En el verano de 1921 Schönberg dice a Josef Rufer —su antiguo alumno y asistente en el Conservatorio de Berlín— una de las frases que más tinta ha hecho correr en el pasado siglo: he realizado un descubrimiento que asegura la hegemonía de la música alemana durante los próximos cien años. ¡De qué no se habrá acusado a Schönberg a costa de  unas palabras destinadas a la intimidad de un colega!: dogmatismo, mesianismo, redentorismo…(por no hablar de otras cosas peores). ¡Qué sencillo resulta denostar una declaración así!

La realidad es que cuando el futuro autor de Moses und Aron formula ese vaticinio, lo que realmente declara es su voluntad de inscribirse en un determinado lugar significante: el de un Bach enciclopédico que trabaja en la síntesis del arte polifónico antiguo en los días en que la música de sus contemporáneos evoluciona hacia la sencillez del empfindsamer Stil, o el de un Beethoven del último periodo que fija su atención en el arcaísmo formal, modal y litúrgico como salvaguardia del estilo autóctono frente a la emoción más simple y directa del italianismo (el postrer Mozart también había asumido una actitud similar en el coral variado de los hombres armados en Die Zauberflöte). Schönberg está habitado por idéntica responsabilidad pero, en lugar del pasado, intenta contemplar el futuro. Lo del nacionalismo es pura anécdota.

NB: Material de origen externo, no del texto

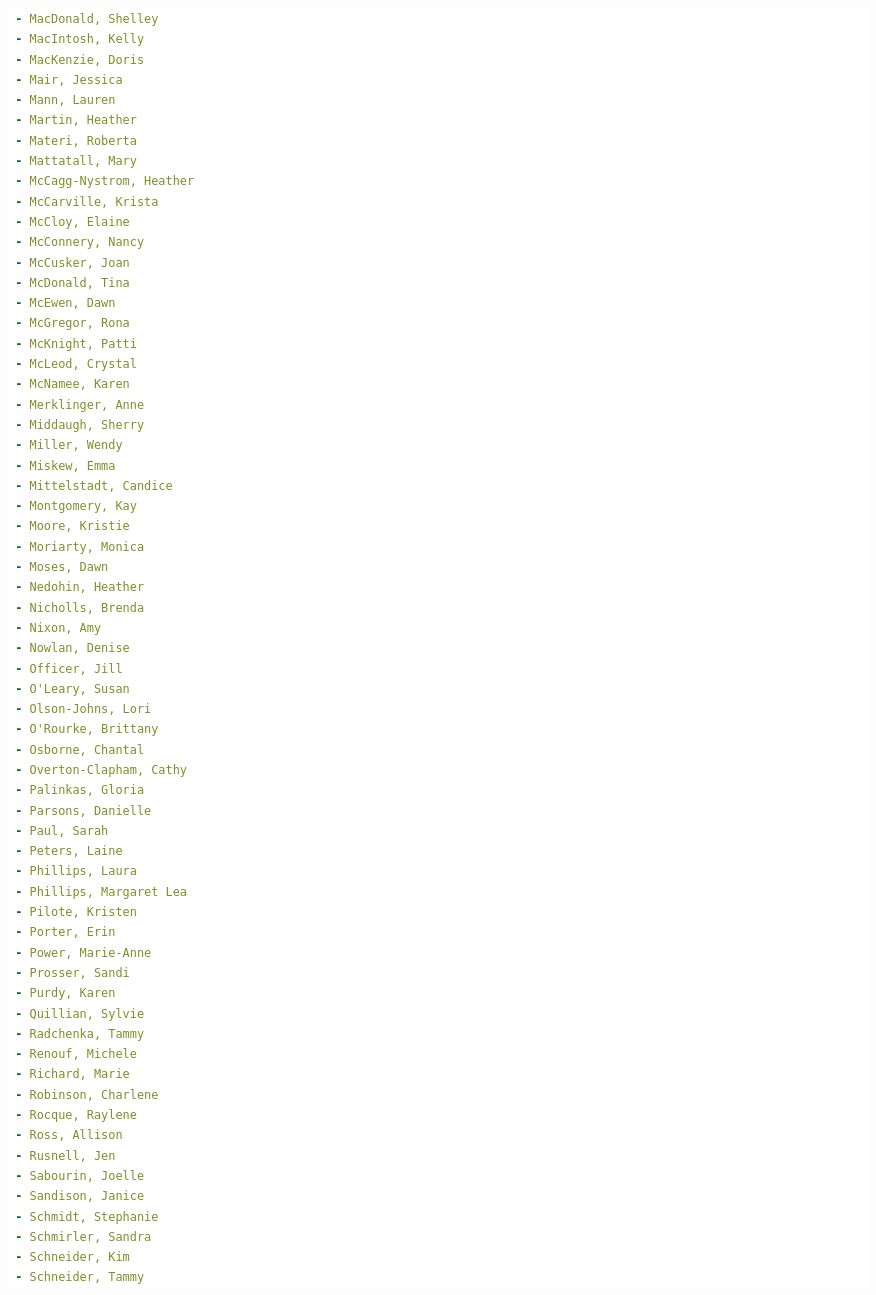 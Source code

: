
 ```yaml
 - MacDonald, Shelley
 - MacIntosh, Kelly
 - MacKenzie, Doris
 - Mair, Jessica
 - Mann, Lauren
 - Martin, Heather
 - Materi, Roberta
 - Mattatall, Mary
 - McCagg-Nystrom, Heather
 - McCarville, Krista
 - McCloy, Elaine
 - McConnery, Nancy
 - McCusker, Joan
 - McDonald, Tina
 - McEwen, Dawn
 - McGregor, Rona
 - McKnight, Patti
 - McLeod, Crystal
 - McNamee, Karen
 - Merklinger, Anne
 - Middaugh, Sherry
 - Miller, Wendy
 - Miskew, Emma
 - Mittelstadt, Candice
 - Montgomery, Kay
 - Moore, Kristie
 - Moriarty, Monica
 - Moses, Dawn
 - Nedohin, Heather
 - Nicholls, Brenda
 - Nixon, Amy
 - Nowlan, Denise
 - Officer, Jill
 - O'Leary, Susan
 - Olson-Johns, Lori
 - O'Rourke, Brittany
 - Osborne, Chantal
 - Overton-Clapham, Cathy
 - Palinkas, Gloria
 - Parsons, Danielle
 - Paul, Sarah
 - Peters, Laine
 - Phillips, Laura
 - Phillips, Margaret Lea
 - Pilote, Kristen
 - Porter, Erin
 - Power, Marie-Anne
 - Prosser, Sandi
 - Purdy, Karen
 - Quillian, Sylvie
 - Radchenka, Tammy
 - Renouf, Michele
 - Richard, Marie
 - Robinson, Charlene
 - Rocque, Raylene
 - Ross, Allison
 - Rusnell, Jen
 - Sabourin, Joelle
 - Sandison, Janice
 - Schmidt, Stephanie
 - Schmirler, Sandra
 - Schneider, Kim
 - Schneider, Tammy
``` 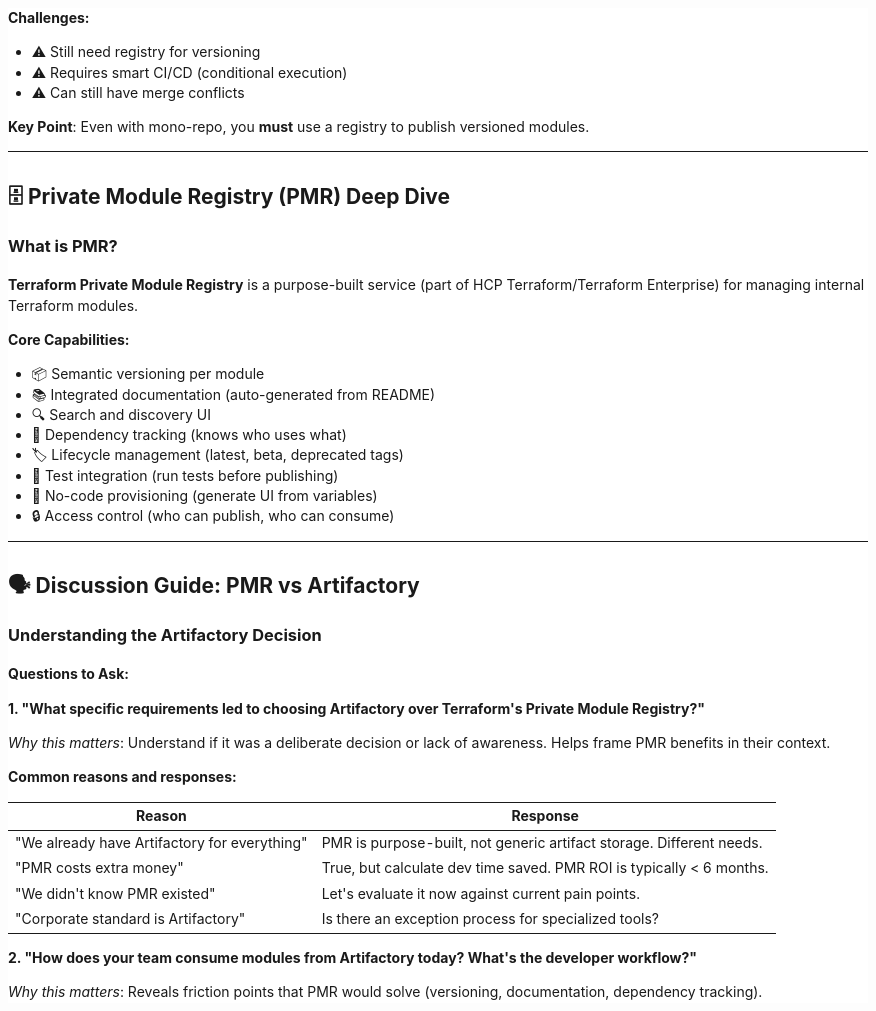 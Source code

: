 **Challenges:**
- ⚠️ Still need registry for versioning
- ⚠️ Requires smart CI/CD (conditional execution)
- ⚠️ Can still have merge conflicts

**Key Point**: Even with mono-repo, you **must** use a registry to publish versioned modules.

---

## 🗄️ Private Module Registry (PMR) Deep Dive

### **What is PMR?**

**Terraform Private Module Registry** is a purpose-built service (part of HCP Terraform/Terraform Enterprise) for managing internal Terraform modules.

**Core Capabilities:**
- 📦 Semantic versioning per module
- 📚 Integrated documentation (auto-generated from README)
- 🔍 Search and discovery UI
- 🔗 Dependency tracking (knows who uses what)
- 🏷️ Lifecycle management (latest, beta, deprecated tags)
- 🧪 Test integration (run tests before publishing)
- 🚫 No-code provisioning (generate UI from variables)
- 🔒 Access control (who can publish, who can consume)

---

## 🗣️ Discussion Guide: PMR vs Artifactory

### **Understanding the Artifactory Decision**

**Questions to Ask:**

**1. "What specific requirements led to choosing Artifactory over Terraform's Private Module Registry?"**

*Why this matters*: Understand if it was a deliberate decision or lack of awareness. Helps frame PMR benefits in their context.

**Common reasons and responses:**

| Reason | Response |
|--------|----------|
| "We already have Artifactory for everything" | PMR is purpose-built, not generic artifact storage. Different needs. |
| "PMR costs extra money" | True, but calculate dev time saved. PMR ROI is typically < 6 months. |
| "We didn't know PMR existed" | Let's evaluate it now against current pain points. |
| "Corporate standard is Artifactory" | Is there an exception process for specialized tools? |

**2. "How does your team consume modules from Artifactory today? What's the developer workflow?"**

*Why this matters*: Reveals friction points that PMR would solve (versioning, documentation, dependency tracking).
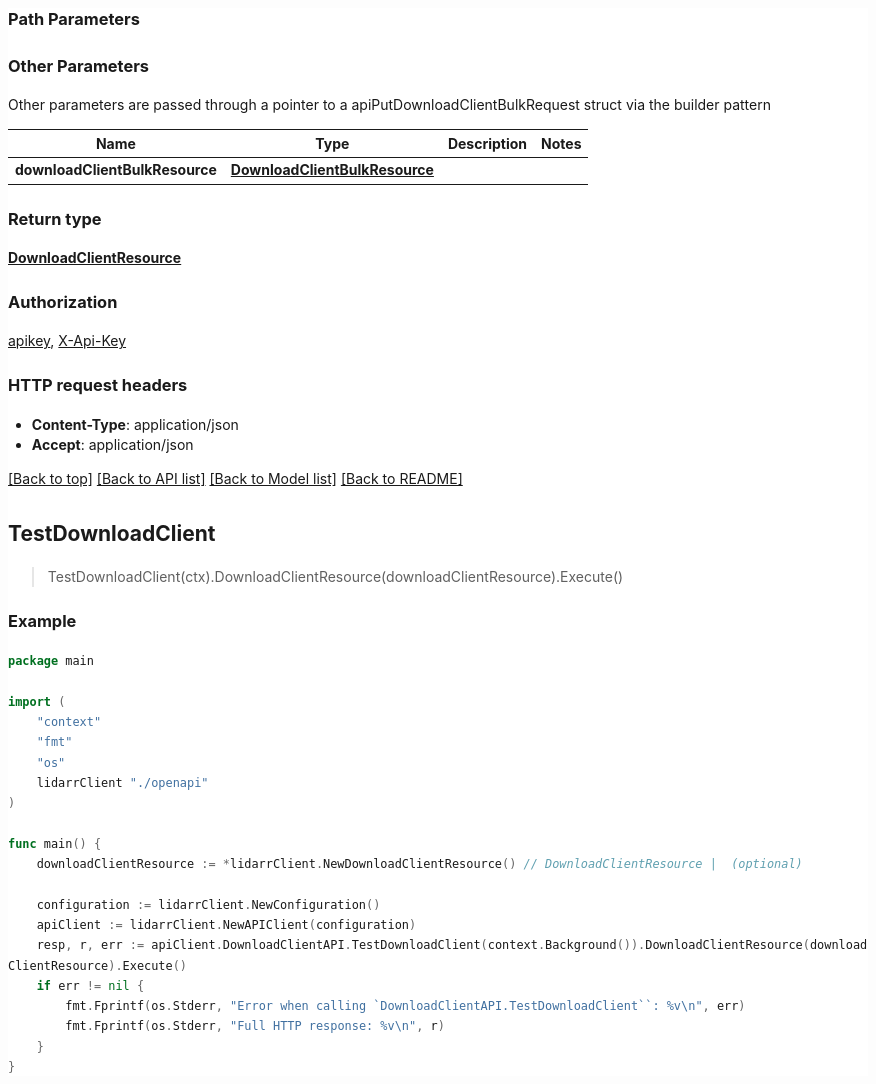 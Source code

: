### Path Parameters



### Other Parameters

Other parameters are passed through a pointer to a apiPutDownloadClientBulkRequest struct via the builder pattern


Name | Type | Description  | Notes
------------- | ------------- | ------------- | -------------
 **downloadClientBulkResource** | [**DownloadClientBulkResource**](DownloadClientBulkResource.md) |  | 

### Return type

[**DownloadClientResource**](DownloadClientResource.md)

### Authorization

[apikey](../README.md#apikey), [X-Api-Key](../README.md#X-Api-Key)

### HTTP request headers

- **Content-Type**: application/json
- **Accept**: application/json

[[Back to top]](#) [[Back to API list]](../README.md#documentation-for-api-endpoints)
[[Back to Model list]](../README.md#documentation-for-models)
[[Back to README]](../README.md)


## TestDownloadClient

> TestDownloadClient(ctx).DownloadClientResource(downloadClientResource).Execute()



### Example

```go
package main

import (
    "context"
    "fmt"
    "os"
    lidarrClient "./openapi"
)

func main() {
    downloadClientResource := *lidarrClient.NewDownloadClientResource() // DownloadClientResource |  (optional)

    configuration := lidarrClient.NewConfiguration()
    apiClient := lidarrClient.NewAPIClient(configuration)
    resp, r, err := apiClient.DownloadClientAPI.TestDownloadClient(context.Background()).DownloadClientResource(downloadClientResource).Execute()
    if err != nil {
        fmt.Fprintf(os.Stderr, "Error when calling `DownloadClientAPI.TestDownloadClient``: %v\n", err)
        fmt.Fprintf(os.Stderr, "Full HTTP response: %v\n", r)
    }
}
```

El descubrimiento, como se sabe, consiste en un método compositivo (el dodecafonismo serial) que sistematice el total cromático merced a un módulo único (la serie y sus cuatro posiciones) y dé cuenta de la integridad de la obra permitiendo su desarrollo a gran escala. Por lo demás, hay en él una absoluta impregnación de la tradición germano-austriaca, de Bach a Haydn. El serialismo es una de las formas del neoclásico de la década de los veinte en su retorno a los modelos del XVIII, y la cronología no puede ser más elocuente: Las Klavierstücke Op.23 y la Serenata op.24, primeras materializaciones dodecafónicas, están iniciadas en 1920, el año de Pulcinella, y la Suite Op.25 es de 1923, contemporánea del Octeto  stravinskiano.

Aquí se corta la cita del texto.